Stored data entries
>>>>

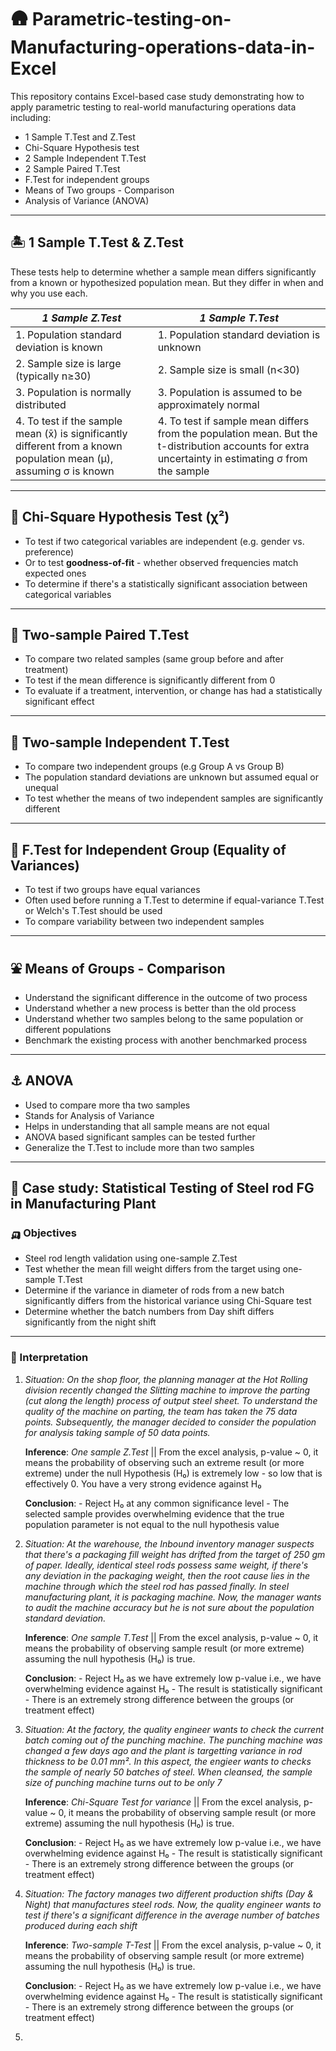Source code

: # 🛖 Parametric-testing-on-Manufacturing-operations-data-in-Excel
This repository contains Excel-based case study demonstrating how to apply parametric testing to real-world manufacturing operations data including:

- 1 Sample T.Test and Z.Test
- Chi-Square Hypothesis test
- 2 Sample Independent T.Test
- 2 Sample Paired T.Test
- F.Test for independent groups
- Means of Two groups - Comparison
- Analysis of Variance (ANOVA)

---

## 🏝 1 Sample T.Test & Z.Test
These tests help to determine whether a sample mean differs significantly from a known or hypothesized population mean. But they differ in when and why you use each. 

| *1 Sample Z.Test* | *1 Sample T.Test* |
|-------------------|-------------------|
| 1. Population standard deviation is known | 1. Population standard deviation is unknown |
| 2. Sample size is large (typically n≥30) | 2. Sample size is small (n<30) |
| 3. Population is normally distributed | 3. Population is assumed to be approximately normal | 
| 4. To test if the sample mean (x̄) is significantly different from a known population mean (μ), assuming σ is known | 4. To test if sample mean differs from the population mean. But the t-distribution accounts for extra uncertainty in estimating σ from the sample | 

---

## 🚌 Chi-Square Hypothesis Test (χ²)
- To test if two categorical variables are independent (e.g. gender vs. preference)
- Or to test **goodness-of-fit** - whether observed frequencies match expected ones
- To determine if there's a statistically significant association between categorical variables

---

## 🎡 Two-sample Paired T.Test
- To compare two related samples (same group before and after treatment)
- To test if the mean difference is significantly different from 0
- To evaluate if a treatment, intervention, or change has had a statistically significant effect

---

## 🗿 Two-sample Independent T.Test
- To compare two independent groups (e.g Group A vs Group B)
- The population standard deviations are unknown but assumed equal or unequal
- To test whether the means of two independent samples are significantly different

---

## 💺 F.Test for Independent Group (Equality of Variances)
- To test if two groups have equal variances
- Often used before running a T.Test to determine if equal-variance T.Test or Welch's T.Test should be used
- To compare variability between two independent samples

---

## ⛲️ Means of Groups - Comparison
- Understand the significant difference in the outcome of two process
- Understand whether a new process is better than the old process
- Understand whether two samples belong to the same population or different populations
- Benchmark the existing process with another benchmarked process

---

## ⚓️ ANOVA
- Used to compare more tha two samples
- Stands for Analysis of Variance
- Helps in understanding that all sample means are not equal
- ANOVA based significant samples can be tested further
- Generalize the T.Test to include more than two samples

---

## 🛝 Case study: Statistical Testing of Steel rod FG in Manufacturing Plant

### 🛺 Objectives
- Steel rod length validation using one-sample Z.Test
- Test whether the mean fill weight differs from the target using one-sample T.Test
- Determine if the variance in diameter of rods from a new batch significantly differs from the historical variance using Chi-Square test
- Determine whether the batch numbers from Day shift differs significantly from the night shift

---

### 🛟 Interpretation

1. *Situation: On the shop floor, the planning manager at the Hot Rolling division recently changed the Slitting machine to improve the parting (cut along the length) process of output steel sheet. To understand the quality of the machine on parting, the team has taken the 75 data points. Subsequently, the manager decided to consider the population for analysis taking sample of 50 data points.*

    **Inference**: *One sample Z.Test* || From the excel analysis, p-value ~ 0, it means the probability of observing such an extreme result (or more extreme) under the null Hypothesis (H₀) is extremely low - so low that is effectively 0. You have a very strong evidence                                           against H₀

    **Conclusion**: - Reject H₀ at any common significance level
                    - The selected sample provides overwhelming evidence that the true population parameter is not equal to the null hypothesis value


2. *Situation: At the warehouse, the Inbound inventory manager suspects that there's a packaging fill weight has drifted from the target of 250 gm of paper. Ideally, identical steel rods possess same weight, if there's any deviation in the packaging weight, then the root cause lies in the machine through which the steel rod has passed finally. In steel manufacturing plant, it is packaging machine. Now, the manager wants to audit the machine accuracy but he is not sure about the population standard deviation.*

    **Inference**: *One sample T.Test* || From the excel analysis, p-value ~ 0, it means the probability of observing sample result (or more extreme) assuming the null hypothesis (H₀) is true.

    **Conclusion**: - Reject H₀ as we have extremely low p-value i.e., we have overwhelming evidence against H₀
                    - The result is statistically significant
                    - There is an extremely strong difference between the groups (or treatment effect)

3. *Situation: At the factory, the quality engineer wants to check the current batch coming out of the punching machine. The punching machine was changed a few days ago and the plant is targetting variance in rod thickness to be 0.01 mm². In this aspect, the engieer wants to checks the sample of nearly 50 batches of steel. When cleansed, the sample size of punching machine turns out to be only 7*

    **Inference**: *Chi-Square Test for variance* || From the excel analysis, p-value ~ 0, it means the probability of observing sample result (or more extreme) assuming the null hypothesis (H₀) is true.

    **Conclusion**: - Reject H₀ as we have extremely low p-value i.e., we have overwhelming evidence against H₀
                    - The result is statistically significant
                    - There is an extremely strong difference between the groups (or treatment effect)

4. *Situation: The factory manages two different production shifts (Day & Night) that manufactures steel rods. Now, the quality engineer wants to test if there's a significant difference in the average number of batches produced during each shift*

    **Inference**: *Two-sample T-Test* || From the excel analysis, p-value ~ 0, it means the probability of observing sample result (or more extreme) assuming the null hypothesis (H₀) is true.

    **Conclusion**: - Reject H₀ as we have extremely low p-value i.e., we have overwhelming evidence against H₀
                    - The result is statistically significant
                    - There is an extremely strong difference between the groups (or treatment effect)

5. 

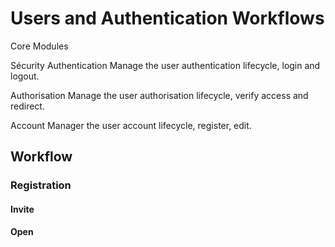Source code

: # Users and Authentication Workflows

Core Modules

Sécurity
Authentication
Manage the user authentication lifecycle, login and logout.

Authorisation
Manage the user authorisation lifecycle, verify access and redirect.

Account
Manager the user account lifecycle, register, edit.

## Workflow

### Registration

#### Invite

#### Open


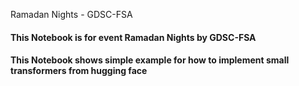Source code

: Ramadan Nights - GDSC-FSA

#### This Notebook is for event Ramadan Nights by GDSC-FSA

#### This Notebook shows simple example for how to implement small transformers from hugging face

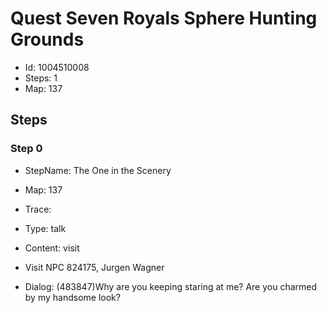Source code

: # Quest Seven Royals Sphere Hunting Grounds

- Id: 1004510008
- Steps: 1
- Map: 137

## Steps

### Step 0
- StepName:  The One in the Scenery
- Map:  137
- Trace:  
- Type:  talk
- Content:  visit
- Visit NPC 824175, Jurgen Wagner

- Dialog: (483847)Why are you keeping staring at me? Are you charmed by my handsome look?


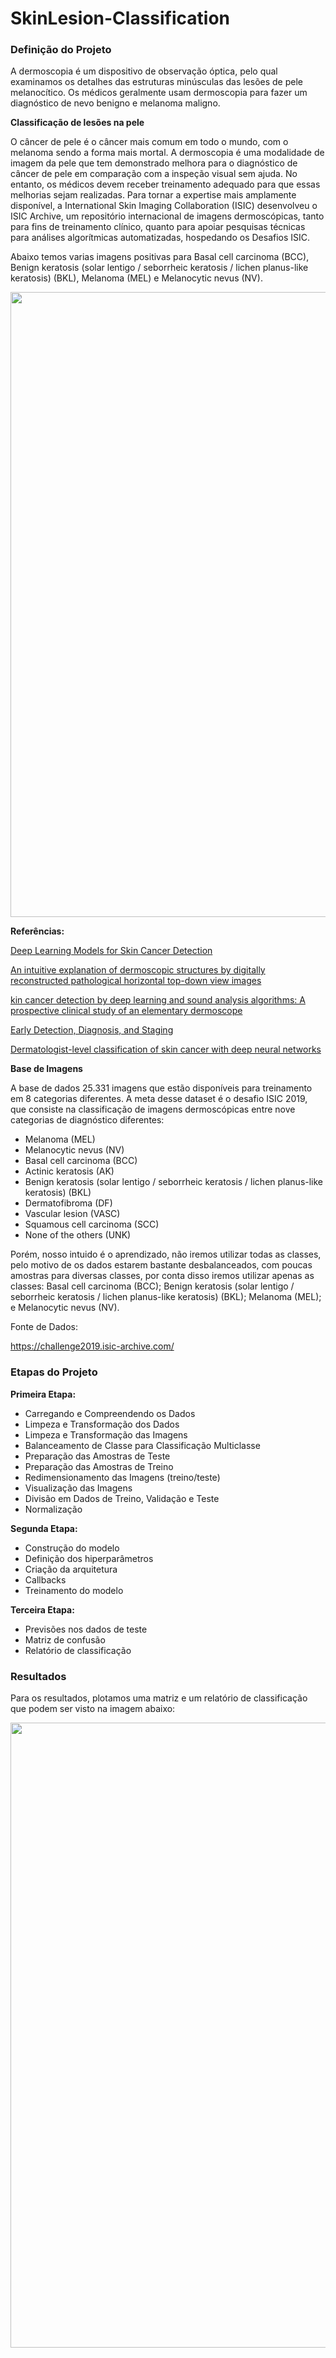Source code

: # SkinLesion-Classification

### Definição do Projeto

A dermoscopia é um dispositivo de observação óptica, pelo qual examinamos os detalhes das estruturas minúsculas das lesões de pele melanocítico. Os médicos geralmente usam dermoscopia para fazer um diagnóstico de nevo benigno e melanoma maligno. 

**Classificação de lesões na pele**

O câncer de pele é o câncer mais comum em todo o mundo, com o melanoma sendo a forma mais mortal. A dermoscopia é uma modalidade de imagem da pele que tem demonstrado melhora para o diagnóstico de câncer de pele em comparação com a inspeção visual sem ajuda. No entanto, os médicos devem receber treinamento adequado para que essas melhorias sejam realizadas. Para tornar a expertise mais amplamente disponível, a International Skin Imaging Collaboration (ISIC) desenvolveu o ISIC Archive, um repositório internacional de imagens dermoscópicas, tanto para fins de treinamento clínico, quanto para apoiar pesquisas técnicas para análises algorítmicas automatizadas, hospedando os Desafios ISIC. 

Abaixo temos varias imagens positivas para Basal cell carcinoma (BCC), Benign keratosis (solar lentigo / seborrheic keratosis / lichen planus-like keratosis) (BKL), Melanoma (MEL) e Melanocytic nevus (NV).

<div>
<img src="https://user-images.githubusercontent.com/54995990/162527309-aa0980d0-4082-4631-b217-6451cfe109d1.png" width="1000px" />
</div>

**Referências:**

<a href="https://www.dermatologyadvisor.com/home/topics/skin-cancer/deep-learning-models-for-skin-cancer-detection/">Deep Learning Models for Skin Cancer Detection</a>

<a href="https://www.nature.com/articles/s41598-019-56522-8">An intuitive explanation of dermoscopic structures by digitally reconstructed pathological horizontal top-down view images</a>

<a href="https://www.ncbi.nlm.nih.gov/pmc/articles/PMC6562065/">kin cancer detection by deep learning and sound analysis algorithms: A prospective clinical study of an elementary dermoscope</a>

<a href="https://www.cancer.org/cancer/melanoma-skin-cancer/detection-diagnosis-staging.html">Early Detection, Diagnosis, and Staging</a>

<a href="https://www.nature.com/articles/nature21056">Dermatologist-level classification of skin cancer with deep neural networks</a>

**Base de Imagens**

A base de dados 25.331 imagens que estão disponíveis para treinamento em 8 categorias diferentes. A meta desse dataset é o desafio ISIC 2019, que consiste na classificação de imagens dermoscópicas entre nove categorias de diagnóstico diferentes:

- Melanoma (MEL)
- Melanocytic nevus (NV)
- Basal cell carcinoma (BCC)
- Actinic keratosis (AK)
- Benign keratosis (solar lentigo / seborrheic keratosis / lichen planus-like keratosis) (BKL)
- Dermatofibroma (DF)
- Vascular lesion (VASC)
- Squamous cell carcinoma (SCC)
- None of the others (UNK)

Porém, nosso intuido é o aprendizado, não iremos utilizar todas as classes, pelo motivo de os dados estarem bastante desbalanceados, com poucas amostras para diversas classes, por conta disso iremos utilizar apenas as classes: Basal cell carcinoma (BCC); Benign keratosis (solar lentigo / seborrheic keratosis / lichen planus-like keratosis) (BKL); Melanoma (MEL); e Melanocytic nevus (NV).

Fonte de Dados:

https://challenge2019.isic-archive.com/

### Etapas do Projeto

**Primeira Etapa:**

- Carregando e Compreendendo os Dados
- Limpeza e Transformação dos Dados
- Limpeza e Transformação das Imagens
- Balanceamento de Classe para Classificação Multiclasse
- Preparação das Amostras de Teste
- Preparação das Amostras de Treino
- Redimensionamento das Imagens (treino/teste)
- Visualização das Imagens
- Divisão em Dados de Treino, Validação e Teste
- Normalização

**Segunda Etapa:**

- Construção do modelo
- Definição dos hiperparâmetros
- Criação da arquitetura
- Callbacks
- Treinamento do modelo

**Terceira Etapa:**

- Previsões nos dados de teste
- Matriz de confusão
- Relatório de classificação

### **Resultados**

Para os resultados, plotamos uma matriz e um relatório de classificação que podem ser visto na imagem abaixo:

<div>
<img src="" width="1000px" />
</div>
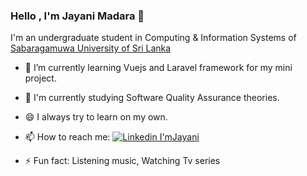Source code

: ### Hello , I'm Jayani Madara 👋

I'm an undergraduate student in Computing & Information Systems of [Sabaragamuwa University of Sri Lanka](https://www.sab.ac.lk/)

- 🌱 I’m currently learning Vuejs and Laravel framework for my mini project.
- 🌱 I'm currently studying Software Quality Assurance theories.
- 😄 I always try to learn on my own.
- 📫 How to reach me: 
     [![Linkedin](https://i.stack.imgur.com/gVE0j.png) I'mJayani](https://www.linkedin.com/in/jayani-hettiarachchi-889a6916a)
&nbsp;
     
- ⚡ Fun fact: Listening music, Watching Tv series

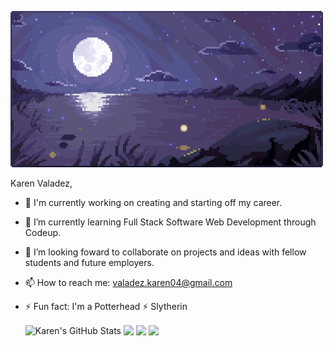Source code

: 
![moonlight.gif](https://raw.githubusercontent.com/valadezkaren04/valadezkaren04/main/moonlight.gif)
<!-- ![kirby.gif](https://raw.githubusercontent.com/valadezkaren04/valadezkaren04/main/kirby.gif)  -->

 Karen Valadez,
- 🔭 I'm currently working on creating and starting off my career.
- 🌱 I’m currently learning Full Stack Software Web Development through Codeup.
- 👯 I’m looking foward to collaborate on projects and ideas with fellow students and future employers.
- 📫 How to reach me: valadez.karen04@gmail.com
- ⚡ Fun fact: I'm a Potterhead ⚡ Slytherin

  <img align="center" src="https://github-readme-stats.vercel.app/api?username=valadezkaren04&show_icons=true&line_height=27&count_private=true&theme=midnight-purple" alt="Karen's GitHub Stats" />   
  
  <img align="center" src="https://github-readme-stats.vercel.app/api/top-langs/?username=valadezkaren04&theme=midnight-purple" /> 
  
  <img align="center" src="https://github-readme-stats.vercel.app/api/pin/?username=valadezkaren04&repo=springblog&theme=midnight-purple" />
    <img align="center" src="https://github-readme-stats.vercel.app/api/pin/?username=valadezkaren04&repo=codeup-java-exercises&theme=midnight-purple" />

<<<<

Your task is to return the lines above, from the first one up to and including the line containing "- 1 Sample T.Test and Z.Test", minus any pictures.

● **Expected output**:
Source code

: # 🛖 Parametric-testing-on-Manufacturing-operations-data-in-Excel
This repository contains Excel-based case study demonstrating how to apply parametric testing to real-world manufacturing operations data including:

- 1 Sample T.Test and Z.Test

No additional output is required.